20   Randy H   2006 Aug 8, 3:37am  

2:15ET, or whenever you start seeing volume spike on the big board, whichever comes first.

21   Randy H   2006 Aug 8, 4:16am  

5.25%. The pause is upon us. The statement sounded like as much a pause as a hold to me.

I get the feeling rate hikes are over for the time being. Dove.

22   skibum   2006 Aug 8, 4:20am  

Only 1 dissenting vote (Lacker, who wanted another hike). What a bunch of losers. Bendover Ben really fits now.

23   Randy H   2006 Aug 8, 4:31am  

Barnanke will be a short-termer, especially if this is the dawn of stagflation.

I don't know why he didn't at least use the recent oil-shock as an excuse to pre-emptively cut inflation.

Oil-shock + high debt + slowing economy + inflation + flat rates = future unhappiness.

24   Randy H   2006 Aug 8, 4:34am  

Bill Gross on CNBC right now.

25   HARM   2006 Aug 8, 4:39am  

Sucks for us non-homedebtor savers, but can't say I didn't fully expect it. Pausing is the path of least political resistance right now, and gives the appearance of "helping out" distressed FBs. I don't think Bendover Ben wants to endure another Senate grilling at the hands of Jim Bunning anytime soon.

26   Randy H   2006 Aug 8, 4:42am  

My view of soft-landing v hard-landing has shifted a little further towards soft.

You can still do ok as a saver if you revisit your diversification strategy. Short rates are very strong right now, and may actually rise with a slowing economy.

27   HARM   2006 Aug 8, 4:45am  

Got GLD anyone?

28   Glen   2006 Aug 8, 4:50am  

The pause was already priced into GLD. GLD dropped slightly on the news.

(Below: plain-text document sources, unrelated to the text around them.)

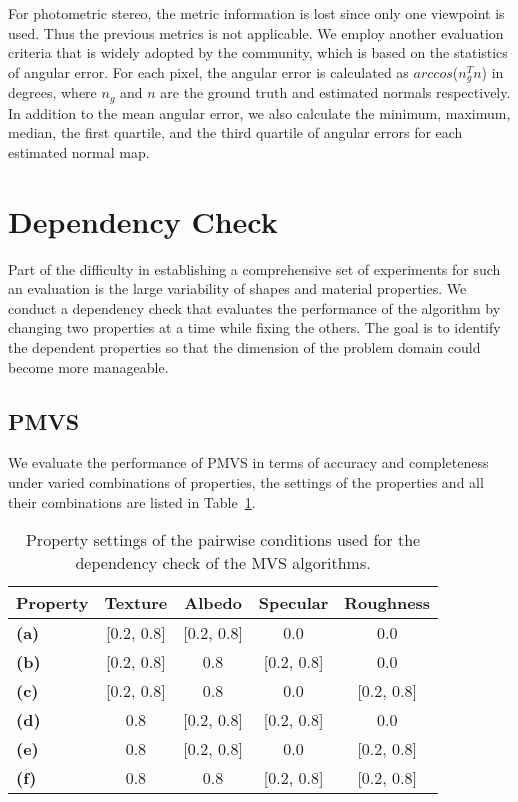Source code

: For photometric stereo, the metric information is lost since only one viewpoint is used. Thus the previous metrics is not applicable. We employ another evaluation criteria that is widely adopted by the community, which is based on the statistics of angular error. For each pixel, the angular error is calculated as $arccos$($n_g^T n$) in degrees, where $n_g$ and $n$ are the ground truth and estimated normals respectively. In addition to the mean angular error, we also calculate the minimum, maximum, median, the first quartile, and the third quartile of angular errors for each estimated normal map.

\section{Dependency Check}
Part of the difficulty in establishing a comprehensive set of experiments for such an evaluation is the large variability of shapes and material properties. We conduct a dependency check that evaluates the performance of the algorithm by changing two properties at a time while fixing the others. The goal is to identify the dependent properties so that the dimension of the problem domain could become more manageable.

\subsection{PMVS}
We evaluate the performance of PMVS in terms of accuracy and completeness under varied combinations of properties, the settings of the properties and all their combinations are listed in Table~\ref{tab:mvs_depend_check_params}.
\begin{table}[!htbp]
  \centering
  \begin{tabular}{l*{4}{c}}
  \hline
  \textbf{Property} & Texture & Albedo & Specular & Roughness\\
  \hline
  \textbf{(a)} & [0.2, 0.8] & [0.2, 0.8] & 0.0 & 0.0\\
  \textbf{(b)} & [0.2, 0.8] & 0.8 & [0.2, 0.8] & 0.0\\
  \textbf{(c)} & [0.2, 0.8] & 0.8 & 0.0 & [0.2, 0.8]\\
  \textbf{(d)} & 0.8 & [0.2, 0.8] & [0.2, 0.8] & 0.0\\
  \textbf{(e)} & 0.8 & [0.2, 0.8] & 0.0 & [0.2, 0.8]\\
  \textbf{(f)} & 0.8 & 0.8 & [0.2, 0.8] & [0.2, 0.8]\\
  \hline
  \end{tabular}
  \caption{Property settings of the pairwise conditions used for the dependency check of the MVS algorithms.}
  \label{tab:mvs_depend_check_params}
\end{table}

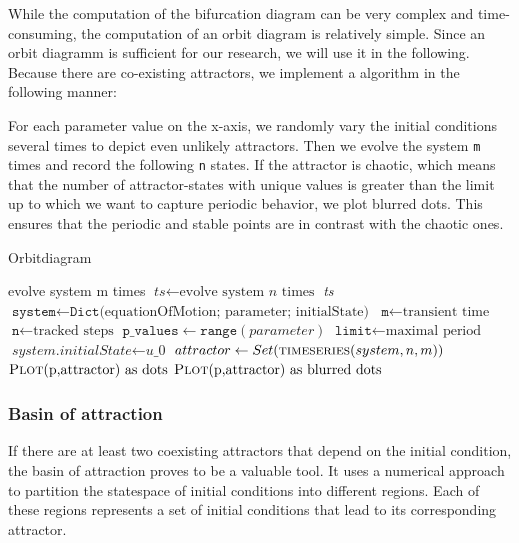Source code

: \documentclass[a4paper,12pt, twoside]{article} %
\begin{document}
While the computation of the bifurcation diagram can be very complex and time-consuming, the computation of an orbit diagram is relatively simple. Since an orbit diagramm 
is sufficient for our research, we will use it in the following. Because there are co-existing attractors, we implement a algorithm in the following manner:


For each parameter value on the x-axis, we randomly vary the initial conditions several times to depict even unlikely attractors. Then we evolve the system \texttt{m} times and record the following \texttt{n} states. If the attractor is chaotic,
which means that the number of attractor-states with unique values is greater than the limit up to which we want to capture periodic behavior, we plot blurred dots. This ensures that 
the periodic and stable points are in contrast with the chaotic ones. 

\begin{algorithm}[H]
  \caption{Orbitdiagram}\label{orbit}
  \begin{algorithmic}[1]
    \State evolve system m times
    \State $\textit{ts} \gets \text{evolve system } \textit{n} \text{ times}$
    \State \Return \textit{ts}
  \EndFunction
    \State $\texttt{system} \gets \texttt{Dict}\text{(equationOfMotion; parameter; initialState)}$
    \State $\texttt{m} \gets \text{transient time}$
    \State $\texttt{n} \gets \text{tracked steps}$
    \State $\texttt{p\_values} \gets \texttt{range}(parameter)$
    \State $\texttt{limit} \gets \text{maximal period}$
      \Repeat
        \State $\textit{system.initialState} \gets \textit{u_0}$
        \State $attractor \gets Set(\Call{timeseries}{system, n, m})$
          \State $\text{\Call{Plot}{p,attractor} as dots}$
        \Else 
          \State $\text{\Call{Plot}{p,attractor} as blurred dots}$
        \EndIf
    \EndFor
  \EndProcedure
  \end{algorithmic}
\end{algorithm}




\subsubsection{Basin of attraction}

If there are at least two coexisting attractors that depend on the initial condition, the basin of attraction proves to be a valuable tool. 
It uses a numerical approach to partition the statespace of initial conditions into different regions. 
Each of these regions represents a set of initial conditions that lead to its corresponding attractor.
\end{document}
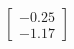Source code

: \documentclass[preview]{standalone}
\begin{document}
\begin{align*}
\begin{bmatrix} -0.25 \\ -1.17 \end{bmatrix}
\end{align*}
\end{document}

29   skibum   2006 Aug 8, 4:51am  

Randy H Says:

My view of soft-landing v hard-landing has shifted a little further towards soft.

It still seems possible to me that BB's wussing out will only serve to delay the inevitable correction. As all asset bubbles are inherently unstable, an alternative outcome is that this will make for a harder landing in the end, just farther down the road.

30   HARM   2006 Aug 8, 4:54am  

Long & short rates already dropping, but yield curve maintaining inversion:

http://www.bloomberg.com/markets/rates/index.html

31   Glen   2006 Aug 8, 5:02am  

Maybe we are in for a Japan-style "soft landing." Unfortunately, 20 years later they are just now starting to take off again.

I prefer the Volcker approach. Get it over with. Like ripping off a band-aid.

32   HARM   2006 Aug 8, 5:03am  

From ben's blog --thought you'd appreciate it:

Comment by moqui

last week; buy now b/c rising interest rates will price you out of the market forever.
this week; buy now b/c rising inflation will price you out of the market forever.
Realtors confuse Mongo...

33   lunarpark   2006 Aug 8, 6:08am  

Will the pause effect cd rates? I'm short term right now - should I look into longer term cds? I'm worried about my down payment savings.

34   Randy H   2006 Aug 8, 6:19am  

lanarpark,

In my opinion, there's not a huge amount to worry about unless your savings are pretty large. If you're talking about enough $, then look into a large fund group like Vanguard. There are lots of tax-exempt and tax-managed vehicles there that will beat CD rates at a very low risk profile.

35   lunarpark   2006 Aug 8, 6:24am  

Randy,

Thanks. I appreciate your input. I'm going to check out Vanguard.

36   StuckInBA   2006 Aug 8, 6:25am  

Randy,

I have been wondering the same. How "safe" are the money market funds ? Esp. the CA tax exempt ones ? If FDIC is 100% on scale of safety, are these 99% ? How do I determine their risk ? Historically, they have been very safe. But can a long term recession increase their risk ?

Thanks in advance.

37   Randy H   2006 Aug 8, 8:13am  

Stuck,

(here we are talking only about market risk, not inflation risk, which complicates things tremendously)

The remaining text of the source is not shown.